The FTC also ordered the Voice over Internet Protocol (VoIP) provider to pay a $10 million civil penalty but suspended the fine “based on its inability to pay,” it said in a statement.
The penalty will be due immediately if XCast “misrepresented its financial condition,” and XCast must cut ties with firms that do not follow telemarketing rules, it added.
Regulators sued Los Angeles-based XCast over charges it helped other companies contact people on the National Do Not Call Registry and generally deceive them into making purchases or contributions after previously warning the company multiple times.
“Companies that turn a blind eye to illegal robocalling should expect to hear from the FTC,” Samuel Levine, director of the FTC’s Bureau of Consumer Protection, said in the statement.
The company said the FTC press release violated the spirit of the settlement “which was that XCAST LABS did not admit to any violations, but agreed to not do what it was already not doing to avoid a costly and protracted defense.”
The U.S. Department of Justice’s Civil Division Principal Deputy Assistant Attorney General Brian Boynton said Tuesday’s order highlighted the department’s “efforts to protect American consumers from illegal robocalls and to stop telecommunications providers from enabling those calls.”
As part of the proposed settlement filed with the U.S. District Court for Central District of California, XCast must start using a screening process and halt its ties with firms that do not comply with U.S. telemarketing laws, the FTC said.

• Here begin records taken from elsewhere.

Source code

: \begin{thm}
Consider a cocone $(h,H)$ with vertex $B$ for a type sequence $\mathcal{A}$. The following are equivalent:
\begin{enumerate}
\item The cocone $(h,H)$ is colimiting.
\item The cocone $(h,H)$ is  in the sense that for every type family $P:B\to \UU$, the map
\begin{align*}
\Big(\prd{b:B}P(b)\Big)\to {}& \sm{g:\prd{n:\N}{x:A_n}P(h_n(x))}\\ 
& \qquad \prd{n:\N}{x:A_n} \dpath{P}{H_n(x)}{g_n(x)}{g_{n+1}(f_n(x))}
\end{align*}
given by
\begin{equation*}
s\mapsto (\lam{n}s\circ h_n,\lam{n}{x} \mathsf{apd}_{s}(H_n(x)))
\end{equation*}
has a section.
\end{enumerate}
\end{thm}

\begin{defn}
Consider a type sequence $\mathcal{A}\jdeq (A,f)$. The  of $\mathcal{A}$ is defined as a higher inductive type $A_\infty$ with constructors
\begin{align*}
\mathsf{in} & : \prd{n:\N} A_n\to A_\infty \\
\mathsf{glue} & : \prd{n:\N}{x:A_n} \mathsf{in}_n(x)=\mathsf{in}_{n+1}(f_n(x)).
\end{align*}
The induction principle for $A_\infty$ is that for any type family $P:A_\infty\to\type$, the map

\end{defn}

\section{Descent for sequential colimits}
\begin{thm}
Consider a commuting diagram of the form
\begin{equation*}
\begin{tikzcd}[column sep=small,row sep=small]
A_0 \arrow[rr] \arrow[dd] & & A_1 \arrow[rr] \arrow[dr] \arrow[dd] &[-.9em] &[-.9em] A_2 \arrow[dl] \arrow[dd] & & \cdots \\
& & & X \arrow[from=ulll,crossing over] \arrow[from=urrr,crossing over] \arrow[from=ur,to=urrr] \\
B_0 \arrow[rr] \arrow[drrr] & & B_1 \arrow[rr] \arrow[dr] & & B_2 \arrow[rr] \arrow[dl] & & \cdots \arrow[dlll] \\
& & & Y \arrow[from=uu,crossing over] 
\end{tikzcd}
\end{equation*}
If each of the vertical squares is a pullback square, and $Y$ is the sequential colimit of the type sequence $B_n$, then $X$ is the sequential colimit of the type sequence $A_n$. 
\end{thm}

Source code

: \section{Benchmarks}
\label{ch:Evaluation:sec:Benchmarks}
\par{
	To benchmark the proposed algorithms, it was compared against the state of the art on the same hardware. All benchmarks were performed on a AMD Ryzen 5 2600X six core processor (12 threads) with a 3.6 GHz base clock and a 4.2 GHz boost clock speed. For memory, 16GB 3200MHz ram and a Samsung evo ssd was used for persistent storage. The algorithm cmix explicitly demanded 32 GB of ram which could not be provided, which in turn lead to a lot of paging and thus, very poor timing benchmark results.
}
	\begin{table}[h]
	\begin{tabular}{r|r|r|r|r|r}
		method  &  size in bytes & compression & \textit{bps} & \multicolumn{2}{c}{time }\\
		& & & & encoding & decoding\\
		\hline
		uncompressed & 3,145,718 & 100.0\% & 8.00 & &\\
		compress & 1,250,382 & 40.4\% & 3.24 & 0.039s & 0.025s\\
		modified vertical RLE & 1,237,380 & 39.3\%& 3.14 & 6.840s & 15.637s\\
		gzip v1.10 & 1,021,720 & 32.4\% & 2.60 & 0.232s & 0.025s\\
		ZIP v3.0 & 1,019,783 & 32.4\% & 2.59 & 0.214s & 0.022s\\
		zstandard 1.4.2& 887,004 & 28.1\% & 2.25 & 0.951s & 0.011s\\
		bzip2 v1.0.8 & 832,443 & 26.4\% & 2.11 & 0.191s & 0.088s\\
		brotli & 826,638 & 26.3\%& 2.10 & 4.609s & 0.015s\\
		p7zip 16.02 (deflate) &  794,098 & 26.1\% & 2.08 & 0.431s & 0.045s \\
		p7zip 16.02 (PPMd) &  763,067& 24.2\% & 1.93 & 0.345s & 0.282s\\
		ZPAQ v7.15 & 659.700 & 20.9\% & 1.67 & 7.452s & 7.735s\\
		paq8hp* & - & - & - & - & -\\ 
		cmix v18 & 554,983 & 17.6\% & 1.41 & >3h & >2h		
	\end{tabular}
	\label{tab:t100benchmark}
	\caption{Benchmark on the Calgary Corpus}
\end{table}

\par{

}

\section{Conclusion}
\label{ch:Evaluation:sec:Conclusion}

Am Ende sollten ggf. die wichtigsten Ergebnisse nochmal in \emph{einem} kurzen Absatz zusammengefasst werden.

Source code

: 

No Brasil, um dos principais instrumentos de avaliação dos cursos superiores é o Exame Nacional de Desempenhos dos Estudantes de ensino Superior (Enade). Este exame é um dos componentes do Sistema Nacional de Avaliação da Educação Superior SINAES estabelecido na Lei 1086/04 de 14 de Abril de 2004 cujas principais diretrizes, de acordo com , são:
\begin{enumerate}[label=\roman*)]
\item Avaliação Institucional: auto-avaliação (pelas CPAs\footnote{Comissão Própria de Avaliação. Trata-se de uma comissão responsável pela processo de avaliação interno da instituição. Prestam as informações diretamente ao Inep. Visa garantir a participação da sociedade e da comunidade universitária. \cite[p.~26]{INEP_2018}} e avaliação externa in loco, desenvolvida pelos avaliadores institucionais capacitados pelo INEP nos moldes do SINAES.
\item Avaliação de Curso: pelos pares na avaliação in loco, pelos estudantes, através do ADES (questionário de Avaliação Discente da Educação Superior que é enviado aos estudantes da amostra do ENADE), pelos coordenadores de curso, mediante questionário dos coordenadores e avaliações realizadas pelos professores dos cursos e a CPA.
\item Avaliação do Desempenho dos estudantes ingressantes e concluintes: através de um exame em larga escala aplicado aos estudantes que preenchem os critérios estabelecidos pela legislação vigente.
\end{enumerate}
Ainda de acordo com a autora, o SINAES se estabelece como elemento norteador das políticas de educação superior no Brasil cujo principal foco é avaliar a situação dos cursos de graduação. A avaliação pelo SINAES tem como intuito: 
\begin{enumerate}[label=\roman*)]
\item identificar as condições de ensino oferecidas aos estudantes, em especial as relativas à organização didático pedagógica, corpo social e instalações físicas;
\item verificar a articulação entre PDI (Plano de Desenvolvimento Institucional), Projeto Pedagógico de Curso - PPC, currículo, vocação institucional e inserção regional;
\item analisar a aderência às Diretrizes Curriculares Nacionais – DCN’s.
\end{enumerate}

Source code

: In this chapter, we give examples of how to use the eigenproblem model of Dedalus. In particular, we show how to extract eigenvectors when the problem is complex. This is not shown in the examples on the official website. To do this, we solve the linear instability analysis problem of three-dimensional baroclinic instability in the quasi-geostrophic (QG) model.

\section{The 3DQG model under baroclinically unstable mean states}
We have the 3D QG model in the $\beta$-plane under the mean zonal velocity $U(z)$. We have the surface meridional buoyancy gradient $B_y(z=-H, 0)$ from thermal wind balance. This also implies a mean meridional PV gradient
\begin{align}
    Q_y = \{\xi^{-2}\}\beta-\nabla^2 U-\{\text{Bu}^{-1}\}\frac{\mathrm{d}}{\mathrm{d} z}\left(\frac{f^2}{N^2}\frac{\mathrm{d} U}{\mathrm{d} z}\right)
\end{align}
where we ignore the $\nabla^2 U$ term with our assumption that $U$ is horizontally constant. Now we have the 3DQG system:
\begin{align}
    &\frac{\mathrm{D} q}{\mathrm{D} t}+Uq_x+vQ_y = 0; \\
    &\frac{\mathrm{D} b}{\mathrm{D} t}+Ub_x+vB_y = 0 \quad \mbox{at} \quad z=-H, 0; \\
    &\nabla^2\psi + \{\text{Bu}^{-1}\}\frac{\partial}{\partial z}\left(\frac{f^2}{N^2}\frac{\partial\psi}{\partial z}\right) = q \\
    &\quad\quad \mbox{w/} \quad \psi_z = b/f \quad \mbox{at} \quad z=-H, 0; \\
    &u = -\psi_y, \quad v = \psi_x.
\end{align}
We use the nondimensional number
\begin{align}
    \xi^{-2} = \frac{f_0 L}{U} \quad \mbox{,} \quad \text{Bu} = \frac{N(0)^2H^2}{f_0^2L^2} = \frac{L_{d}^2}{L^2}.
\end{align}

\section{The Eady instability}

Under a separate settlement with the FTC, California-based Response Tree LLC and its president, Derek Thomas Doherty, were banned by the agency from making or assisting anyone else in making robocalls or calls to phone numbers on the Do Not Call Registry, the agency said.
The FTC had accused Response Tree of operating more than 50 websites designed to trick consumers into providing their personal information for supposed mortgage refinancing loans and other services.
Reuters was unable to contact Response Tree for comment.